Assigned task
Excluding pictures, retype exactly the lines from the one with "YX_i - \frac" through the end of the records that follow.

Pictures paired with source code
+++
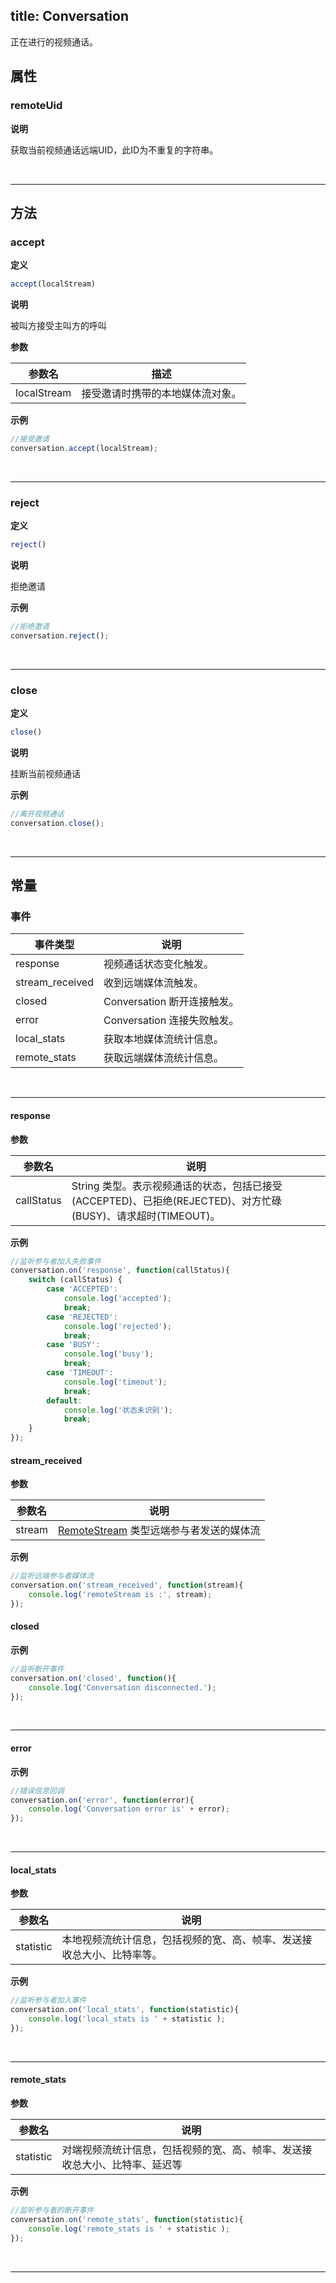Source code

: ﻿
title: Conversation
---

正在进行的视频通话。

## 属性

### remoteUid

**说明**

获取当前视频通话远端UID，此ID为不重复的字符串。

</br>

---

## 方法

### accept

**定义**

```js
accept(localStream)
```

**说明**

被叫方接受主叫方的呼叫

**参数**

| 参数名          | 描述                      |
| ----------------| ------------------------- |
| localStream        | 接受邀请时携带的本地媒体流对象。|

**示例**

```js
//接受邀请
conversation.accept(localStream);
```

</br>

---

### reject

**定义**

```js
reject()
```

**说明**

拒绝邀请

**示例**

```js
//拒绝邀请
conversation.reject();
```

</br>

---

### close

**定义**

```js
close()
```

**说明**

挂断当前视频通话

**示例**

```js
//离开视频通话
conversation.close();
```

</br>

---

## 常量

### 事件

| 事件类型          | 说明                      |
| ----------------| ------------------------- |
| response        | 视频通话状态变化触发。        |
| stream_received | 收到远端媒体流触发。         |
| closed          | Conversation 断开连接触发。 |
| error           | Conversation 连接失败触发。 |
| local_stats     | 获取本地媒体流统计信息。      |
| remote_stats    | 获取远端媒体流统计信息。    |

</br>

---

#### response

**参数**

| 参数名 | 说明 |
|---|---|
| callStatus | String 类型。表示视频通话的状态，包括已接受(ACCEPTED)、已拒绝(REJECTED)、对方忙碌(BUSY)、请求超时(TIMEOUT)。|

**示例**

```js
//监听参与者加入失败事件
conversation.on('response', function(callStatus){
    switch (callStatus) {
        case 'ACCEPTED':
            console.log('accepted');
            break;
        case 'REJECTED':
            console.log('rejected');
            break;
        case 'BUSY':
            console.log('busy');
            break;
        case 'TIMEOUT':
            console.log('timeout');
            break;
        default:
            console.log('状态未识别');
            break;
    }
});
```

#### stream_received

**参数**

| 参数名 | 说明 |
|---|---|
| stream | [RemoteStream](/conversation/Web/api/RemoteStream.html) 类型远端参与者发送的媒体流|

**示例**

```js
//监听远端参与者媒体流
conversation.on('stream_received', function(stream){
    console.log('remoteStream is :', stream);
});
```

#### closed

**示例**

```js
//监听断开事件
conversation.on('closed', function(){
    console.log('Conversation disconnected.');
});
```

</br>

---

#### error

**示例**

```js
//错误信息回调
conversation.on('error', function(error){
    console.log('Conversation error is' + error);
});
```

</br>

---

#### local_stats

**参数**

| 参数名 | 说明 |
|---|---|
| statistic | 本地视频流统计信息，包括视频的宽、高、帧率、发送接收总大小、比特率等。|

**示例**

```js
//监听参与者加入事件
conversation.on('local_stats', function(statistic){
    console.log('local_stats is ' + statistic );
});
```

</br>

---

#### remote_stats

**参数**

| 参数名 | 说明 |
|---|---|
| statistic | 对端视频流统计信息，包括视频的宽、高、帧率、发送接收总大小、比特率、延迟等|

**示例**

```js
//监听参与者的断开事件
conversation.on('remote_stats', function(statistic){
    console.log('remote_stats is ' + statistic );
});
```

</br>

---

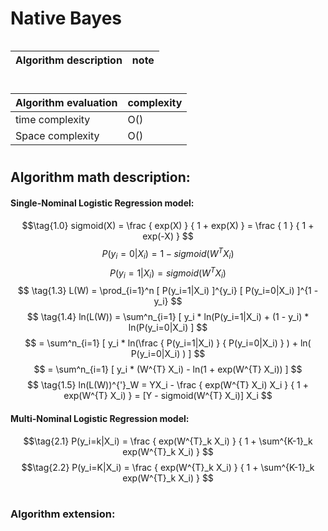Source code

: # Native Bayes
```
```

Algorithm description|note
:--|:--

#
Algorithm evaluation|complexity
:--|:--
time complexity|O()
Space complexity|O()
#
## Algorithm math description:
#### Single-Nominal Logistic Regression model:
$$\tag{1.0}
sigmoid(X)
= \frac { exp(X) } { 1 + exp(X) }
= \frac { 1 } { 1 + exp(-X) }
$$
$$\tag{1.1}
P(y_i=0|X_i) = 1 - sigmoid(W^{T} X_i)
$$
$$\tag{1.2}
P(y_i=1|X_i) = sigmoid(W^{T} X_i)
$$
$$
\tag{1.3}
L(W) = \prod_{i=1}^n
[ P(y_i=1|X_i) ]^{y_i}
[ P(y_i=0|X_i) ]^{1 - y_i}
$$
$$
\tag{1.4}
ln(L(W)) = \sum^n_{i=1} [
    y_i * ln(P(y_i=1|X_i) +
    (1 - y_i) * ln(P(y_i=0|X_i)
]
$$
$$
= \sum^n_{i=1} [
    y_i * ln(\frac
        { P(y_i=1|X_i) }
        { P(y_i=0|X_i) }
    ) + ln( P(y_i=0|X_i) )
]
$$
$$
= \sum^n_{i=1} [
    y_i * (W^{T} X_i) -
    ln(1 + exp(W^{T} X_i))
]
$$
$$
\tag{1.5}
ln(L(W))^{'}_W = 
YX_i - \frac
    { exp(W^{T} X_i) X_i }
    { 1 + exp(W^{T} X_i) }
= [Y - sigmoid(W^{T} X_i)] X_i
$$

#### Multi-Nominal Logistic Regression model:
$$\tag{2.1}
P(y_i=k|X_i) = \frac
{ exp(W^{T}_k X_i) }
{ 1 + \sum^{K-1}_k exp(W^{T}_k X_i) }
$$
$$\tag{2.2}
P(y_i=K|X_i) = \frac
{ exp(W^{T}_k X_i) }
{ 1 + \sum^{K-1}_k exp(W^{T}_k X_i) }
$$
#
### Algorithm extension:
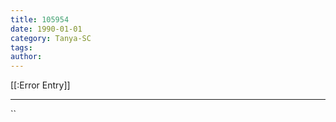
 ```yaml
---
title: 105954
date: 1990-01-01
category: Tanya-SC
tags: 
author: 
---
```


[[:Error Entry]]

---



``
+++
Task output
YX_i - \frac
    { exp(W^{T} X_i) X_i }
    { 1 + exp(W^{T} X_i) }
= [Y - sigmoid(W^{T} X_i)] X_i
$$

#### Multi-Nominal Logistic Regression model:
$$\tag{2.1}
P(y_i=k|X_i) = \frac
{ exp(W^{T}_k X_i) }
{ 1 + \sum^{K-1}_k exp(W^{T}_k X_i) }
$$
$$\tag{2.2}
P(y_i=K|X_i) = \frac
{ exp(W^{T}_k X_i) }
{ 1 + \sum^{K-1}_k exp(W^{T}_k X_i) }
$$
#
### Algorithm extension:
 ```yaml
---
title: 105954
date: 1990-01-01
category: Tanya-SC
tags: 
author: 
---
```


[[:Error Entry]]

---



``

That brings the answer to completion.